Resolve numeric instability with the quartic equation solver

[Lathreas]

The quartic equation solver (which solves equations of the form of a x^4 + b x^3 + c x^2 + d x + e = 0) requires a division by a before any calculation can be made. If a is very small, this division by a small number leads to a numeric instability.

This mainly affects the raytracer, which requires accurate solutions to quartic equations. As a result this issue should be fixed before the raytracer can be considered complete.

This might be resolved by using 'perturbation methods', or even something like the Herbie tool to optimize floating point operations. Alternatively, we could use an internal normalized integer representation (such as C#'s Decimal) to reduce numeric instability overall, if appropriate.

[AdamNorberg]

I wonder if there are opportunities to embed precision-preserving logic in the Real type. I'm starting to think I should first define IReal and then implement DoubleReal and FloatReal as underlying implementations, with GetReal(double) as the canonical factory (that we switch out between Double or Float depending on which we want to use - or perhaps other specialized implementations). One serious downside to this is that a variable of type IReal is a reference, so all IReal math would take indirection costs, boxing and unboxing, etc., even when the underlying implementations are struct. But, I was thinking we might want to make them classes anyway because it's not clear to me that we don't need polymorphic behavior to solve a bunch of actual problems.

I may be badly overthinking this. I specialize in overthinking things.

[AdamNorberg]

Apparently I messed up with a ` somewhere. Oops. Anyway, I'm overthinking this. I'm going to just implement Real as a struct and we can refactor later.

[Lathreas]

(I edited the ` away. :P)

It's certainly an interesting idea, and an automatically optimizing Real certainly does sound interesting. I do feel like it would be too much work to implement that immediately, though, as it's probably easier to refactor the code that has numeric instability rather than make a super smart class that handles all that. And, since we will be dealing with a lot of values, keeping them structs will probably be very important to keep the memory and performance overhead from becoming too much. So yeah, let's indeed make it a simple struct for now.

[AdamNorberg]

WIP: https://github.com/AdamNorberg/anatomy3d/blob/create_real/engine/Real.cs

Remaining: .Pow, .IsNegative, .SigNum (treating negative zero as zero for this purpose), binary arithmetic operators, comparison operators, .IsNear, .IsProportionallyNear, .IsAbsolutelyNear.

[Lathreas]

I've solved the singularities when any of the parameters a, b, c, d, or e become zero by resorting to solving a lower-order equation. See this issue as well.

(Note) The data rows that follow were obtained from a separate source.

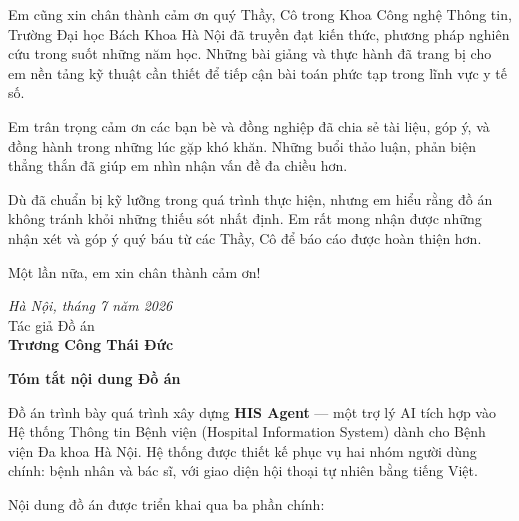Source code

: \documentclass[a4paper,13pt,3p,oneside]{report}
\theoremstyle{definition}
\theoremstyle{remark}
\theoremstyle{definition}
\begin{document}
Em cũng xin chân thành cảm ơn quý Thầy, Cô trong Khoa Công nghệ Thông tin, Trường Đại học Bách Khoa Hà Nội đã truyền đạt kiến thức, phương pháp nghiên cứu trong suốt những năm học. Những bài giảng và thực hành đã trang bị cho em nền tảng kỹ thuật cần thiết để tiếp cận bài toán phức tạp trong lĩnh vực y tế số.

Em trân trọng cảm ơn các bạn bè và đồng nghiệp đã chia sẻ tài liệu, góp ý, và đồng hành trong những lúc gặp khó khăn. Những buổi thảo luận, phản biện thẳng thắn đã giúp em nhìn nhận vấn đề đa chiều hơn.

Dù đã chuẩn bị kỹ lưỡng trong quá trình thực hiện, nhưng em hiểu rằng đồ án không tránh khỏi những thiếu sót nhất định. Em rất mong nhận được những nhận xét và góp ý quý báu từ các Thầy, Cô để báo cáo được hoàn thiện hơn.

Một lần nữa, em xin chân thành cảm ơn!

\vspace{1cm}
\hspace{0.5\textwidth}
\begin{minipage}{0.5\textwidth}
    \begin{center}
        \textit{Hà Nội, tháng 7 năm 2026} \\
        Tác giả Đồ án \\
        \vspace{2cm}
        \textbf{Trương Công Thái Đức}
    \end{center}
\end{minipage}

\newpage
{}
\fontsize{22pt}{16pt}\selectfont
{\bfseries Tóm tắt nội dung Đồ án}
\fontsize{13pt}{16pt}\selectfont
\bigskip
\bigskip

Đồ án trình bày quá trình xây dựng \textbf{HIS Agent} --- một trợ lý AI tích hợp vào Hệ thống Thông tin Bệnh viện (Hospital Information System) dành cho Bệnh viện Đa khoa Hà Nội. Hệ thống được thiết kế phục vụ hai nhóm người dùng chính: bệnh nhân và bác sĩ, với giao diện hội thoại tự nhiên bằng tiếng Việt.

Nội dung đồ án được triển khai qua ba phần chính:
\end{document}
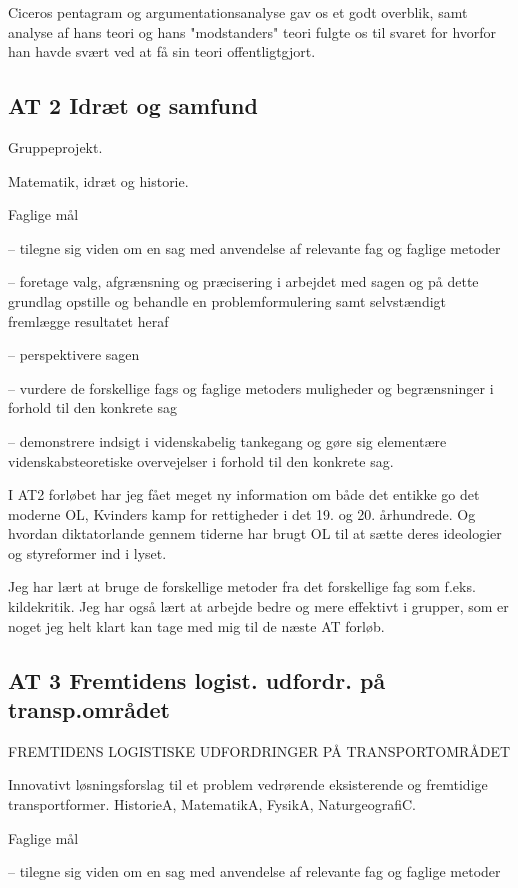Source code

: \documentclass{article}
\begin{document}
Ciceros pentagram og argumentationsanalyse gav os et godt overblik, samt analyse af hans teori og hans "modstanders" teori fulgte os til svaret for hvorfor han havde svært ved at få sin teori offentligtgjort.

\subsection{AT 2 Idræt og samfund}

Gruppeprojekt.

Matematik, idræt og historie.

Faglige mål 

– tilegne sig viden om en sag med anvendelse af relevante fag og faglige metoder

– foretage valg, afgrænsning og præcisering i arbejdet med sagen og på dette grundlag opstille og behandle en problemformulering samt selvstændigt fremlægge resultatet heraf

– perspektivere sagen

– vurdere de forskellige fags og faglige metoders muligheder og begrænsninger i forhold til den konkrete sag

– demonstrere indsigt i videnskabelig tankegang og gøre sig elementære videnskabsteoretiske overvejelser i forhold til den konkrete sag.

I AT2 forløbet har jeg fået meget ny information om både det entikke go det moderne OL, Kvinders kamp for rettigheder i det 19. og 20. århundrede. Og hvordan diktatorlande gennem tiderne har brugt OL til at sætte deres ideologier og styreformer ind i lyset.

Jeg har lært at bruge de forskellige metoder fra det forskellige fag som f.eks. kildekritik. Jeg har også lært at arbejde bedre og mere effektivt i grupper, som er noget jeg helt klart kan tage med mig til de næste AT forløb.

\subsection{AT 3 Fremtidens logist. udfordr. på transp.området}

FREMTIDENS LOGISTISKE UDFORDRINGER PÅ TRANSPORTOMRÅDET

Innovativt løsningsforslag til et problem vedrørende eksisterende og fremtidige transportformer.
HistorieA, MatematikA, FysikA, NaturgeografiC.

Faglige mål

– tilegne sig viden om en sag med anvendelse af relevante fag og faglige metoder
\end{document}
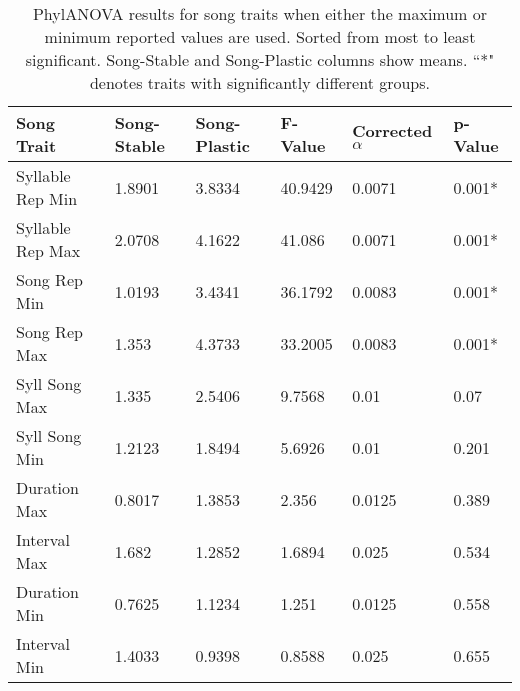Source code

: \documentclass[a4paper,12pt]{article}
\begin{document}
\newcommand{\beginsupplement}{%
        \setcounter{table}{0}
        \renewcommand{\thetable}{S\arabic{table}}%
        \setcounter{figure}{0}
        \renewcommand{\thefigure}{S\arabic{figure}}%
     }

\beginsupplement
\setcounter{page}{13}





\begin{table}[ht]
\caption{PhylANOVA results for song traits when either the maximum or minimum reported values are used.  Sorted from most to least significant.  Song-Stable and Song-Plastic columns show means.  ``*" denotes traits with significantly different groups.}
\centering
\begin{tabular}{llllll}
  \hline
Song Trait & Song-Stable & Song-Plastic & F-Value & Corrected $\alpha$ & p-Value \\ 
  \hline
Syllable Rep Min & 1.8901 & 3.8334 & 40.9429 & 0.0071 & 0.001* \\ 
  Syllable Rep Max & 2.0708 & 4.1622 & 41.086 & 0.0071 & 0.001* \\ 
  Song Rep Min & 1.0193 & 3.4341 & 36.1792 & 0.0083 & 0.001* \\ 
  Song Rep Max & 1.353 & 4.3733 & 33.2005 & 0.0083 & 0.001* \\ 
  Syll Song Max & 1.335 & 2.5406 & 9.7568 & 0.01 & 0.07 \\ 
  Syll Song Min & 1.2123 & 1.8494 & 5.6926 & 0.01 & 0.201 \\ 
  Duration Max & 0.8017 & 1.3853 & 2.356 & 0.0125 & 0.389 \\ 
  Interval Max & 1.682 & 1.2852 & 1.6894 & 0.025 & 0.534 \\ 
  Duration Min & 0.7625 & 1.1234 & 1.251 & 0.0125 & 0.558 \\ 
  Interval Min & 1.4033 & 0.9398 & 0.8588 & 0.025 & 0.655 \\ 
   \hline
\end{tabular}
\end{table}
\end{document}
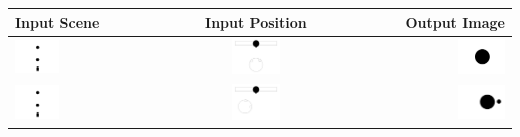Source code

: \documentclass[11pt]{article}
\begin{document}
\begin{tabular}[pos]{| l | c | r |}
\hline
Input Scene & Input Position & Output Image
\\ \hline
\includegraphics[width=0.30\textwidth]{./img/input_scene1.png}
&
\includegraphics[width=0.30\textwidth]{./img/input_position1.png}
&
\includegraphics[width=0.30\textwidth]{./img/output1.png}
\\ \hline
\includegraphics[width=0.30\textwidth]{./img/input_scene2.png}
&
\includegraphics[width=0.30\textwidth]{./img/input_position2.png}
&
\includegraphics[width=0.30\textwidth]{./img/output2.png}

\end{tabular}
\end{document}
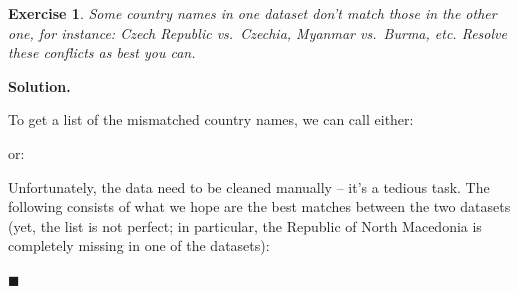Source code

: \documentclass[10pt,b5paper,krantz1]{krantz}
\newenvironment{Shaded}{\begin{snugshade}}{\end{snugshade}}
\newcommand{\NormalTok}[1]{#1}
\newcommand{\OperatorTok}[1]{\textcolor[rgb]{0.43,0.43,0.43}{\textbf{#1}}}
\newcommand{\StringTok}[1]{\textcolor[rgb]{0.5,0.5,0.5}{#1}}
\newtheorem{exercise}{Exercise}[chapter]
\newenvironment{solution}{%
\bigskip\noindent\textbf{Solution. }%
\it\ignorespaces%
\ignorespaces%
}{\ignorespaces%
\hfill$\blacksquare$%
}
\begin{document}
\begin{exercise}

Some country names in one dataset don't match those in the other
one, for instance: Czech Republic vs.~Czechia,
Myanmar vs.~Burma, etc. Resolve these conflicts as best you can.

\end{exercise}

\begin{solution}

To get a list of the mismatched country names, we can call either:

\begin{Shaded}
\end{Shaded}

or:

\begin{Shaded}
\end{Shaded}

Unfortunately, the data need to be cleaned manually -- it's a tedious task.
The following consists of what we hope are the best matches
between the two datasets (yet, the list is not perfect;
in particular, the Republic of North Macedonia
is completely missing in one of the datasets):


\end{solution}
\end{document}

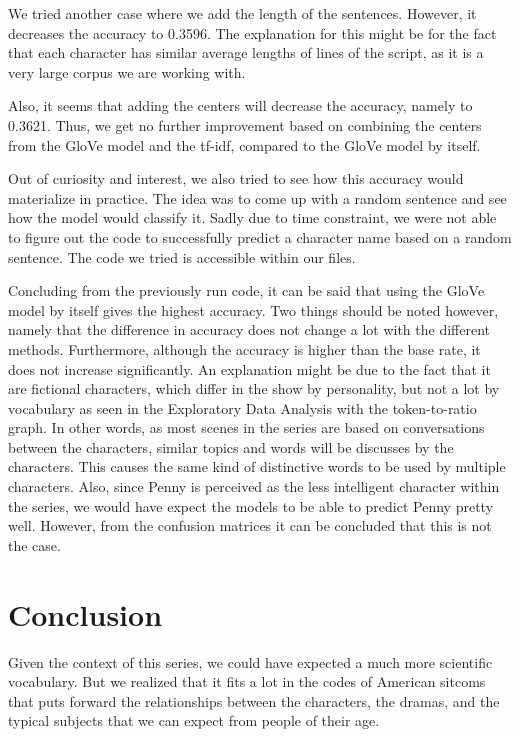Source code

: \documentclass[
]{article}
\begin{document}
We tried another case where we add the length of the sentences. However,
it decreases the accuracy to 0.3596. The explanation for this might be
for the fact that each character has similar average lengths of lines of
the script, as it is a very large corpus we are working with.

Also, it seems that adding the centers will decrease the accuracy,
namely to 0.3621. Thus, we get no further improvement based on combining
the centers from the GloVe model and the tf-idf, compared to the GloVe
model by itself.

Out of curiosity and interest, we also tried to see how this accuracy
would materialize in practice. The idea was to come up with a random
sentence and see how the model would classify it. Sadly due to time
constraint, we were not able to figure out the code to successfully
predict a character name based on a random sentence. The code we tried
is accessible within our files.

Concluding from the previously run code, it can be said that using the
GloVe model by itself gives the highest accuracy. Two things should be
noted however, namely that the difference in accuracy does not change a
lot with the different methods. Furthermore, although the accuracy is
higher than the base rate, it does not increase significantly. An
explanation might be due to the fact that it are fictional characters,
which differ in the show by personality, but not a lot by vocabulary as
seen in the Exploratory Data Analysis with the token-to-ratio graph. In
other words, as most scenes in the series are based on conversations
between the characters, similar topics and words will be discusses by
the characters. This causes the same kind of distinctive words to be
used by multiple characters. Also, since Penny is perceived as the less
intelligent character within the series, we would have expect the models
to be able to predict Penny pretty well. However, from the confusion
matrices it can be concluded that this is not the case.

\hypertarget{conclusion}{%
\section{Conclusion}\label{conclusion}}

Given the context of this series, we could have expected a much more
scientific vocabulary. But we realized that it fits a lot in the codes
of American sitcoms that puts forward the relationships between the
characters, the dramas, and the typical subjects that we can expect from
people of their age.
\end{document}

However, even then some spikes occurred, at locations completely unrelated to the singularity.

I've tracked down the issue to the following point:

In engine/calculus/QuarticFunction.cs, we calculate a few intermediate values to solve the quartic equation. However, for some values of a, b, c, d, or e, p1 and q become very large:

double p1 = c*c*c - 4.5*b*c*d + 13.5*a*d*d + 13.5*b*b*e - 36.0*a*c*e;

double q = c*c - 3.0*b*d + 12.0*a*e;

Complex p2 = p1 + Complex.Sqrt(-q*q*q + p1*p1);

Complex pow = Complex.Pow(p2, (1.0/3.0));

This is likely not due to a singularity, but instead simply because of the many multiplications that occur. This also makes sense, because there was nothing special ('singularity-like') about the positions where the spikes were. I've optimized the code a bit, and converted the intermediate calculations to double. (The intermediates temporarily used single precision to highlight any singularities more easily.) Since the numbers are large but unlikely to explode to infinity, this means I'm quite confident now that double should suffice for all real-world calculations with this function.

To make the claim rigorous that we are not dealing with a singularity, I'll spend a bit longer on finding out the exact details of the specific angle at which it occurs, but for now I consider the numeric instability issues resolved.

[Lathreas]

We should probably attempt to find any additional weak points using extensive unit tests with both large and small values.

[AdamNorberg]

Can you add unit tests that fail when using float for intermediate calculations but pass when using double?

[Lathreas]

Since these issues have not popped up anymore after the fixes, and with the final numeric accuracy PR being reviewed as well, I'll mark this issue as resolved!